* Exercise requirements *
Every record must be output verbatim in the reply.

* Records *
○ ○ ○ ○

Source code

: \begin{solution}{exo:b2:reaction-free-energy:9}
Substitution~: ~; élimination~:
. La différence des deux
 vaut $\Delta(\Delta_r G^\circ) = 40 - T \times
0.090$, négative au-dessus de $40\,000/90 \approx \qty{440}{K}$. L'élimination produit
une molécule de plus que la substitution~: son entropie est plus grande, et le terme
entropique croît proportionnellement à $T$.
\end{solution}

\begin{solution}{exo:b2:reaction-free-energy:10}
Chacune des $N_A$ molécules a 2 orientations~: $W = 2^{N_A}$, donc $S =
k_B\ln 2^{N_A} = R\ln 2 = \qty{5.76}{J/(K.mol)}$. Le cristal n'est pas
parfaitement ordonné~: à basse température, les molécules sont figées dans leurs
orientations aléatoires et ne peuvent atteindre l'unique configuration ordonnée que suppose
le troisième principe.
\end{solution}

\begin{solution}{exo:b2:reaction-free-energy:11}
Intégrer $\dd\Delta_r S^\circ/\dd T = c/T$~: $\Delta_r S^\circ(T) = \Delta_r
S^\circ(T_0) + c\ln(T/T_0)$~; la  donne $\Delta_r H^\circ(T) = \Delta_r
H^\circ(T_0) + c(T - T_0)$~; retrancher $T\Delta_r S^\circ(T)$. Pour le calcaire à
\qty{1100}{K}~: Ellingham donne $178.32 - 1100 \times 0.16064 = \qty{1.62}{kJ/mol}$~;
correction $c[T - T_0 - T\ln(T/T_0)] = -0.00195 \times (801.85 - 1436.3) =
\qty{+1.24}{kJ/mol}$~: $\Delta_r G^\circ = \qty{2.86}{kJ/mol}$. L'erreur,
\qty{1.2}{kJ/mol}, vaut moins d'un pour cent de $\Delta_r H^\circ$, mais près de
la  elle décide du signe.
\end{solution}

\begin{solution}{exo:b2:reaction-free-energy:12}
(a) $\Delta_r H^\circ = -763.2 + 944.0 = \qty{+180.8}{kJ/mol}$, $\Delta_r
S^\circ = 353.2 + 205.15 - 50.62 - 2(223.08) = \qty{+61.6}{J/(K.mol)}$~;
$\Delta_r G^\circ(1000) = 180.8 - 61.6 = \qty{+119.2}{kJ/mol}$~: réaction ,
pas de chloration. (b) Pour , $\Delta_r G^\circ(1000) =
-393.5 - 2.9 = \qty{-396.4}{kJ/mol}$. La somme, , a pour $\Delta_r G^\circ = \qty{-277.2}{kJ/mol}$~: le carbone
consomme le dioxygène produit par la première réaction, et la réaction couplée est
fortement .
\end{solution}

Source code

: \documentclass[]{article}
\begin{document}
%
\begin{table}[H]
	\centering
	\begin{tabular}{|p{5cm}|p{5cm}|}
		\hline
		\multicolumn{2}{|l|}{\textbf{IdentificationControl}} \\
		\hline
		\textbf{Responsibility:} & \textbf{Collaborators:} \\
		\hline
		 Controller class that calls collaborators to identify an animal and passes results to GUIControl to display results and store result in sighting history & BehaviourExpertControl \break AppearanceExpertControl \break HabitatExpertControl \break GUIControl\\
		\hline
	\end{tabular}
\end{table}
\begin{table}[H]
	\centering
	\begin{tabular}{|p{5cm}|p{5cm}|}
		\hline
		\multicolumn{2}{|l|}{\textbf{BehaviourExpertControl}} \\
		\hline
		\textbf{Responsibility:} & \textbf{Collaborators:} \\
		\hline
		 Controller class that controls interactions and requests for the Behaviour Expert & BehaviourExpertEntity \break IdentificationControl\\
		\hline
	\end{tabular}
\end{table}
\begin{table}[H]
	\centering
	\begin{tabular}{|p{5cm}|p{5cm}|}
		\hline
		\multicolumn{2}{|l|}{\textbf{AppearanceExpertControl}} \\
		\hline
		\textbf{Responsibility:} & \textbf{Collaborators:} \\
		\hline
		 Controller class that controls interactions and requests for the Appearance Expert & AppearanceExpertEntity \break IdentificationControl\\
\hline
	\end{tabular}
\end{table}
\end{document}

○ ○ ○ ○

* Task response *
Source code

: \begin{solution}{exo:b2:reaction-free-energy:9}
Substitution~: ~; élimination~:
. La différence des deux
 vaut $\Delta(\Delta_r G^\circ) = 40 - T \times
0.090$, négative au-dessus de $40\,000/90 \approx \qty{440}{K}$. L'élimination produit
une molécule de plus que la substitution~: son entropie est plus grande, et le terme
entropique croît proportionnellement à $T$.
\end{solution}

\begin{solution}{exo:b2:reaction-free-energy:10}
Chacune des $N_A$ molécules a 2 orientations~: $W = 2^{N_A}$, donc $S =
k_B\ln 2^{N_A} = R\ln 2 = \qty{5.76}{J/(K.mol)}$. Le cristal n'est pas
parfaitement ordonné~: à basse température, les molécules sont figées dans leurs
orientations aléatoires et ne peuvent atteindre l'unique configuration ordonnée que suppose
le troisième principe.
\end{solution}

\begin{solution}{exo:b2:reaction-free-energy:11}
Intégrer $\dd\Delta_r S^\circ/\dd T = c/T$~: $\Delta_r S^\circ(T) = \Delta_r
S^\circ(T_0) + c\ln(T/T_0)$~; la  donne $\Delta_r H^\circ(T) = \Delta_r
H^\circ(T_0) + c(T - T_0)$~; retrancher $T\Delta_r S^\circ(T)$. Pour le calcaire à
\qty{1100}{K}~: Ellingham donne $178.32 - 1100 \times 0.16064 = \qty{1.62}{kJ/mol}$~;
correction $c[T - T_0 - T\ln(T/T_0)] = -0.00195 \times (801.85 - 1436.3) =
\qty{+1.24}{kJ/mol}$~: $\Delta_r G^\circ = \qty{2.86}{kJ/mol}$. L'erreur,
\qty{1.2}{kJ/mol}, vaut moins d'un pour cent de $\Delta_r H^\circ$, mais près de
la  elle décide du signe.
\end{solution}

\begin{solution}{exo:b2:reaction-free-energy:12}
(a) $\Delta_r H^\circ = -763.2 + 944.0 = \qty{+180.8}{kJ/mol}$, $\Delta_r
S^\circ = 353.2 + 205.15 - 50.62 - 2(223.08) = \qty{+61.6}{J/(K.mol)}$~;
$\Delta_r G^\circ(1000) = 180.8 - 61.6 = \qty{+119.2}{kJ/mol}$~: réaction ,
pas de chloration. (b) Pour , $\Delta_r G^\circ(1000) =
-393.5 - 2.9 = \qty{-396.4}{kJ/mol}$. La somme, , a pour $\Delta_r G^\circ = \qty{-277.2}{kJ/mol}$~: le carbone
consomme le dioxygène produit par la première réaction, et la réaction couplée est
fortement .
\end{solution}

Source code

: \documentclass[]{article}
\begin{document}
%
\begin{table}[H]
	\centering
	\begin{tabular}{|p{5cm}|p{5cm}|}
		\hline
		\multicolumn{2}{|l|}{\textbf{IdentificationControl}} \\
		\hline
		\textbf{Responsibility:} & \textbf{Collaborators:} \\
		\hline
		 Controller class that calls collaborators to identify an animal and passes results to GUIControl to display results and store result in sighting history & BehaviourExpertControl \break AppearanceExpertControl \break HabitatExpertControl \break GUIControl\\
		\hline
	\end{tabular}
\end{table}
\begin{table}[H]
	\centering
	\begin{tabular}{|p{5cm}|p{5cm}|}
		\hline
		\multicolumn{2}{|l|}{\textbf{BehaviourExpertControl}} \\
		\hline
		\textbf{Responsibility:} & \textbf{Collaborators:} \\
		\hline
		 Controller class that controls interactions and requests for the Behaviour Expert & BehaviourExpertEntity \break IdentificationControl\\
		\hline
	\end{tabular}
\end{table}
\begin{table}[H]
	\centering
	\begin{tabular}{|p{5cm}|p{5cm}|}
		\hline
		\multicolumn{2}{|l|}{\textbf{AppearanceExpertControl}} \\
		\hline
		\textbf{Responsibility:} & \textbf{Collaborators:} \\
		\hline
		 Controller class that controls interactions and requests for the Appearance Expert & AppearanceExpertEntity \break IdentificationControl\\
\hline
	\end{tabular}
\end{table}
\end{document}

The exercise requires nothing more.